Talia Iniziato Incognito
Il terzo millennio vede
protagonista un uomo fortemente caratterizzato da due dimensioni , quella dello
spazio e quella del tempo. Schiavo della
velocità e della divisione, l’essere umano si rende omologato a schemi sempre
più subdoli di adeguamento ad una vita che non gli si confà nella quasi
totalità degli aspetti. Trascorriamo ore
ed ore della giornata in movimento, rubando numerosi attimi a cose che nel
nostro profondo consideriamo importanti. Ma questo non basta a fermarci. È
essenziale essere in quel posto, nel minor tempo possibile, il più velocemente
e meno disagiatamente si riesca. Lo spazio è inteso come punto di partenza e
punto di arrivo, con un nulla fastidioso ed intermediario. All’uomo della
velocità mancano essenzialmente due cose: l’amore per il viaggio, ed il perché
del viaggio. Entrambi risiedono nella consapevolezza, di ciò che è nella natura e di ciò che è
dentro di noi. Perdiamo e sperperiamo
ogni messaggio che ci giunge dall’esterno a curare e nutrire la nostra parte
più intima, più profonda. E quando
cerchiamo di normare - in maniera alquanto naif –la fuga da queste schiavitù,
soggiaciamo facilmente a rimorsi per un tempo, pur piccolo, non vissuto alla
massima velocità. Parliamo e filosofeggiamo di libero arbitrio, senza neppure
avere la capacità di dosare od ottimizzare i nostri spostamenti
quotidiani.
Gli antichi greci
avevano almeno due parole per indicare il tempo, chronos che indicava il tempo
cronologico, nelle sue dimensioni ordinarie di passato presente e futuro,
insomma il ben conosciuto scorrere delle ore, il tempo logico e sequenziale; e
kairos, un tempo indeterminato e
speciale, il tempo definibile opportuno, la buona occasione, il momento
propizio. Oggi anche l’uomo contemporaneo si abbuffa come il mitologico Crono,
che divorava ciò che aveva generato lui stesso, padre oppressivo e
ossessionato. Kairos – da sempre sconfitto di fronte a Kronos - significa
invece "un tempo nel mezzo", un momento di un periodo di tempo
indeterminato nel quale "qualcosa" di speciale accade; è il lampo
straordinario, nel senso etimologico del termine, di fuori dall’ordinario.

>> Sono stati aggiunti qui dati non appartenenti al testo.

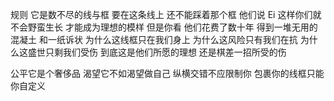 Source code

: 规则
它是数不尽的线与框
要在这条线上
还不能踩着那个框
他们说
Ei
这样你们就不会野蛮生长
才能成为理想的模样
但是你看
他们花费了数十年
得到一堆无用的混凝土
和一纸诉状
为什么这线框只在我们身上
为什么这风险只有我们在抗
为什么这盛世只剩我们受伤
到底这是他们所愿的理想
还是棋差一招所受的伤

公平它是个奢侈品
渴望它不如渴望做自己
纵横交错不应限制你
包裹你的线框只能你自定义





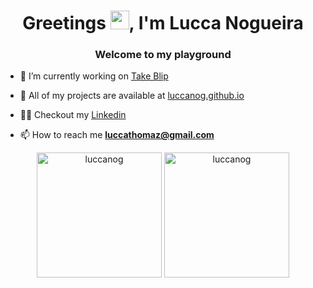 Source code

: <h1 align="center">Greetings <img src="https://raw.githubusercontent.com/kaueMarques/kaueMarques/master/hi.gif" width="30px">, I'm Lucca Nogueira</h1>
<h3 align="center">Welcome to my playground</h3>


- 🔭 I’m currently working on [Take Blip](https://github.com/takenet)

- 📄 All of my projects are available at [luccanog.github.io](https://luccanog.github.io)

- 👨‍💻 Checkout my [Linkedin](https://www.linkedin.com/in/lucca-nogueira-1b58a3103/)

- 📫 How to reach me **luccathomaz@gmail.com**



<p align="center">
<img src="https://github-readme-stats.vercel.app/api?username=luccanog&show_icons=true" height="200" alt="luccanog"/>
  
<img src="https://github-readme-stats.vercel.app/api/top-langs/?username=luccanog&layout=compact" height="200" alt="luccanog"/>
  

  
</p>
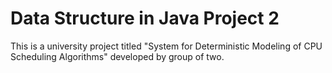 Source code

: # Data Structure in Java Project 2
This is a university project titled "System for Deterministic Modeling of CPU Scheduling Algorithms" developed by group of two.
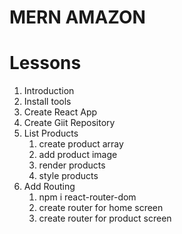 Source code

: # MERN AMAZON

# Lessons

1. Introduction
2. Install tools
3. Create React App
4. Create Giit Repository
5. List Products
   1. create product array
   2. add product image
   3. render products
   4. style products
6. Add Routing
   1. npm i react-router-dom
   2. create router for home screen
   3. create router for product screen
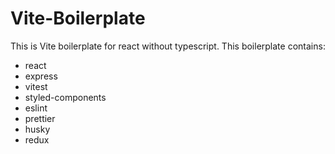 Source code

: # Vite-Boilerplate
This is Vite boilerplate for react without typescript.
This boilerplate contains:

* react
* express
* vitest
* styled-components
* eslint
* prettier
* husky
* redux
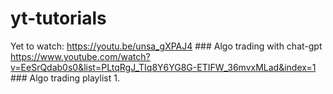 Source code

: # yt-tutorials
Yet to watch: 
https://youtu.be/unsa_gXPAJ4 ### Algo trading with chat-gpt
https://www.youtube.com/watch?v=EeSrQdab0s0&list=PLtqRgJ_TIq8Y6YG8G-ETIFW_36mvxMLad&index=1 ### Algo trading playlist 1. 
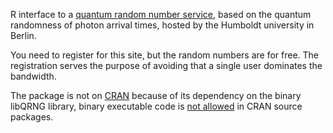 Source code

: R interface to a [quantum random number service](https://qrng.physik.hu-berlin.de/download), based on the quantum randomness of photon arrival times, hosted by the Humboldt university in Berlin.

You need to register for this site, but the random numbers are for free. The registration serves the purpose of avoiding that a single user dominates the bandwidth.

The package is not on [CRAN](http://cran.r-project.org) because of its dependency on the binary libQRNG library, binary executable code is [not allowed](http://cran.r-project.org/web/packages/policies.html) in CRAN source packages.
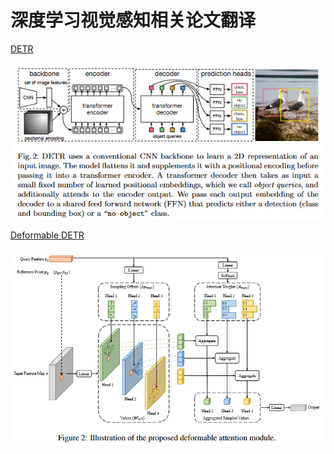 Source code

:# 深度学习视觉感知相关论文翻译
[DETR](DETR.md) 


![alt text](img\Snipaste_2024-07-05_17-07-00.png)

[Deformable DETR](Deformable-DETR.md)

![alt text](img\Snipaste_2024-07-05_16-55-40.png)
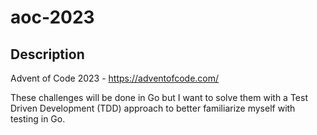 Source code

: # aoc-2023

## Description
Advent of Code 2023 - https://adventofcode.com/

These challenges will be done in Go but I want to solve them with a Test Driven Development (TDD) approach to better familiarize myself with testing in Go. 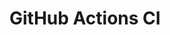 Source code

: # GitHub Actions CI









































































































































































































































































































































































































































































































































































































































































































































































































































































































































































































































































































































































































































































































































































































































































































































































































































































































































































































































































































































































































































































































































































































































































































































































































































































































































































































































































































































































































































































































































































































































































































































































































































































































































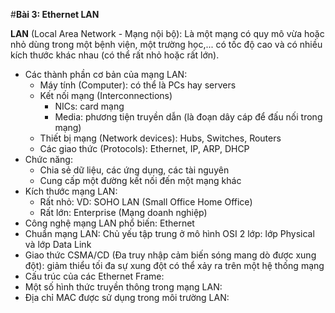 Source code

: #**Bài 3: Ethernet LAN**

**LAN** (Local Area Network - Mạng nội bộ): Là một mạng có quy mô vừa hoặc nhỏ dùng trong một bệnh viện, một trường học,... có tốc độ cao và có nhiều kích thước khác nhau (có thể rất nhỏ hoặc rất lớn).
- Các thành phần cơ bản của mạng LAN:
  <ul>
  <li>Máy tính (Computer): có thể là PCs hay servers
  <li>Kết nối mạng (Interconnections)
      <ul>
      <li>NICs: card mạng
      <li>Media: phương tiện truyền dẫn (là đoạn dây cáp để đấu nối trong mạng)
      </ul>
  <li>Thiết bị mạng (Network devices): Hubs, Switches, Routers
  <li>Các giao thức (Protocols): Ethernet, IP, ARP, DHCP
  </ul>
- Chức năng: 
  <ul>
  <li>Chia sẻ dữ liệu, các ứng dụng, các tài nguyên
  <li>Cung cấp một đường kết nối đến một mạng khác
  </ul> 
- Kích thước mạng LAN:
  <ul>
  <li>Rất nhỏ: VD: SOHO LAN (Small Office Home Office)
  <li>Rất lớn: Enterprise (Mạng doanh nghiệp)
  </ul>
- Công nghệ mạng LAN phổ biến: Ethernet
- Chuẩn mạng LAN: Chủ yếu tập trung ở mô hình OSI 2 lớp: lớp Physical và lớp Data Link
- Giao thức CSMA/CD (Đa truy nhập cảm biến sóng mang dò được xung đột): giảm thiểu tối đa sự xung đột có thể xảy ra trên một hệ thống mạng
- Cấu trúc của các Ethernet Frame:
- Một số hình thức truyền thông trong mạng LAN:
- Địa chỉ MAC được sử dụng trong môi trường LAN:
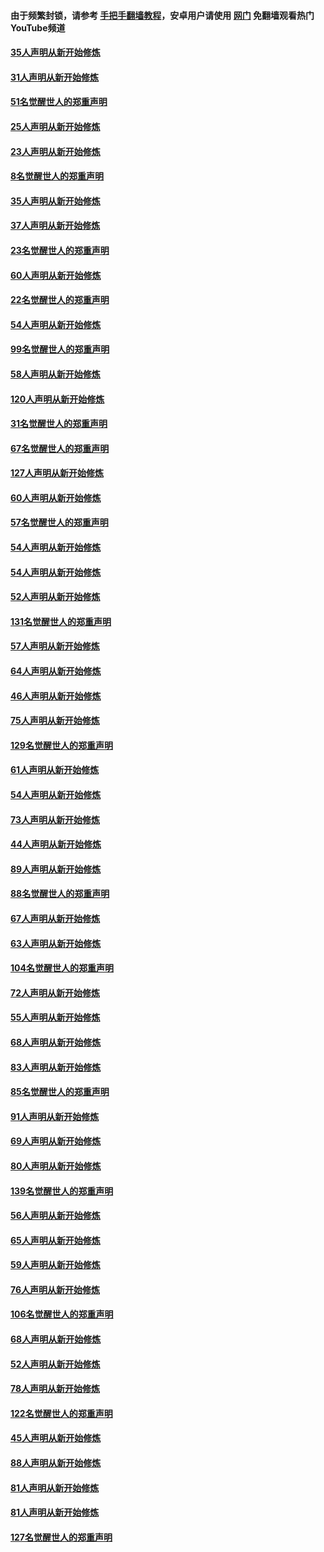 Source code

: #### 由于频繁封锁，请参考 [手把手翻墙教程](https://github.com/gfw-breaker/guides/wiki/)，安卓用户请使用 [网门](https://github.com/gfw-breaker/nogfw/blob/master/dl.md?t=02210000) 免翻墙观看热门YouTube频道 

#### [35人声明从新开始修炼](../pages/91/421122.md?t=02210000) 

#### [31人声明从新开始修炼](../pages/91/421081.md?t=02210000) 

#### [51名觉醒世人的郑重声明](../pages/91/421080.md?t=02210000) 

#### [25人声明从新开始修炼](../pages/91/421020.md?t=02210000) 

#### [23人声明从新开始修炼](../pages/91/420884.md?t=02210000) 

#### [8名觉醒世人的郑重声明](../pages/91/420883.md?t=02210000) 

#### [35人声明从新开始修炼](../pages/91/420809.md?t=02210000) 

#### [37人声明从新开始修炼](../pages/91/420766.md?t=02210000) 

#### [23名觉醒世人的郑重声明](../pages/91/420765.md?t=02210000) 

#### [60人声明从新开始修炼](../pages/91/420727.md?t=02210000) 

#### [22名觉醒世人的郑重声明](../pages/91/420726.md?t=02210000) 

#### [54人声明从新开始修炼](../pages/91/420529.md?t=02210000) 

#### [99名觉醒世人的郑重声明](../pages/91/420528.md?t=02210000) 

#### [58人声明从新开始修炼](../pages/91/420198.md?t=02210000) 

#### [120人声明从新开始修炼](../pages/91/420141.md?t=02210000) 

#### [31名觉醒世人的郑重声明](../pages/91/420197.md?t=02210000) 

#### [67名觉醒世人的郑重声明](../pages/91/420140.md?t=02210000) 

#### [127人声明从新开始修炼](../pages/91/420082.md?t=02210000) 

#### [60人声明从新开始修炼](../pages/91/420081.md?t=02210000) 

#### [57名觉醒世人的郑重声明](../pages/91/420080.md?t=02210000) 

#### [54人声明从新开始修炼](../pages/91/419533.md?t=02210000) 

#### [54人声明从新开始修炼](../pages/91/419532.md?t=02210000) 

#### [52人声明从新开始修炼](../pages/91/419531.md?t=02210000) 

#### [131名觉醒世人的郑重声明](../pages/91/419530.md?t=02210000) 

#### [57人声明从新开始修炼](../pages/91/419430.md?t=02210000) 

#### [64人声明从新开始修炼](../pages/91/419429.md?t=02210000) 

#### [46人声明从新开始修炼](../pages/91/419428.md?t=02210000) 

#### [75人声明从新开始修炼](../pages/91/419427.md?t=02210000) 

#### [129名觉醒世人的郑重声明](../pages/91/419426.md?t=02210000) 

#### [61人声明从新开始修炼](../pages/91/419198.md?t=02210000) 

#### [54人声明从新开始修炼](../pages/91/419197.md?t=02210000) 

#### [73人声明从新开始修炼](../pages/91/419196.md?t=02210000) 

#### [44人声明从新开始修炼](../pages/91/419075.md?t=02210000) 

#### [89人声明从新开始修炼](../pages/91/419074.md?t=02210000) 

#### [88名觉醒世人的郑重声明](../pages/91/419195.md?t=02210000) 

#### [67人声明从新开始修炼](../pages/91/419073.md?t=02210000) 

#### [63人声明从新开始修炼](../pages/91/419072.md?t=02210000) 

#### [104名觉醒世人的郑重声明](../pages/91/419071.md?t=02210000) 

#### [72人声明从新开始修炼](../pages/91/418902.md?t=02210000) 

#### [55人声明从新开始修炼](../pages/91/418901.md?t=02210000) 

#### [68人声明从新开始修炼](../pages/91/418900.md?t=02210000) 

#### [83人声明从新开始修炼](../pages/91/418757.md?t=02210000) 

#### [85名觉醒世人的郑重声明](../pages/91/418899.md?t=02210000) 

#### [91人声明从新开始修炼](../pages/91/418756.md?t=02210000) 

#### [69人声明从新开始修炼](../pages/91/418755.md?t=02210000) 

#### [80人声明从新开始修炼](../pages/91/418754.md?t=02210000) 

#### [139名觉醒世人的郑重声明](../pages/91/418753.md?t=02210000) 

#### [56人声明从新开始修炼](../pages/91/418594.md?t=02210000) 

#### [65人声明从新开始修炼](../pages/91/418593.md?t=02210000) 

#### [59人声明从新开始修炼](../pages/91/418592.md?t=02210000) 

#### [76人声明从新开始修炼](../pages/91/418431.md?t=02210000) 

#### [106名觉醒世人的郑重声明](../pages/91/418591.md?t=02210000) 

#### [68人声明从新开始修炼](../pages/91/418430.md?t=02210000) 

#### [52人声明从新开始修炼](../pages/91/418429.md?t=02210000) 

#### [78人声明从新开始修炼](../pages/91/418428.md?t=02210000) 

#### [122名觉醒世人的郑重声明](../pages/91/418427.md?t=02210000) 

#### [45人声明从新开始修炼](../pages/91/418248.md?t=02210000) 

#### [88人声明从新开始修炼](../pages/91/418247.md?t=02210000) 

#### [81人声明从新开始修炼](../pages/91/418246.md?t=02210000) 

#### [81人声明从新开始修炼](../pages/91/418139.md?t=02210000) 

#### [127名觉醒世人的郑重声明](../pages/91/418245.md?t=02210000)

Kairos è, secondo Aristotele, il contesto del tempo e dello spazio in cui la
prova sarà affrontata. Questo tempo sfugge costantemente alle definizioni
perché si trova sempre al centro di due concetti, l'azione ed il tempo, e non è mai
completamente da un lato o da un altro. L’uomo contemporaneo, così diverso da
quello del secolo scorso, ma anche sorprendentemente da se stesso proiettato in
una manciata di anni addietro, vive in un contesto ricco di stimoli e
strumenti, ovattato in condizioni – spesso solo apparenti – di conquiste
sociali e culturali, in un’ oasi antropologica in cui poter crescere più
serenamente. Chiunque desideri trovare un’informazione o approfondire un
argomento, lo può fare semplicemente attraverso la rete, e quando desideriamo
metterci in contatto con qualcuno basta usare un cellulare. Siamo sempre
connessi quindi, ma disconnessi da noi stessi. Questa nostra sgraziata enorme
apertura verso l’esterno ci diluisce in potenza nel rivolgerci verso la parte
più profonda di noi, ed inoltre ci espone senza sosta a coinvolgimenti, più o
meno coscienti, in ondate negative che ci trascinano come uno tsunami. Lo
spazio in cui quotidianamente ci muoviamo, pur debordante di opportunità e di
finestre comunicative, ha come caratteristica principale l’omologazione.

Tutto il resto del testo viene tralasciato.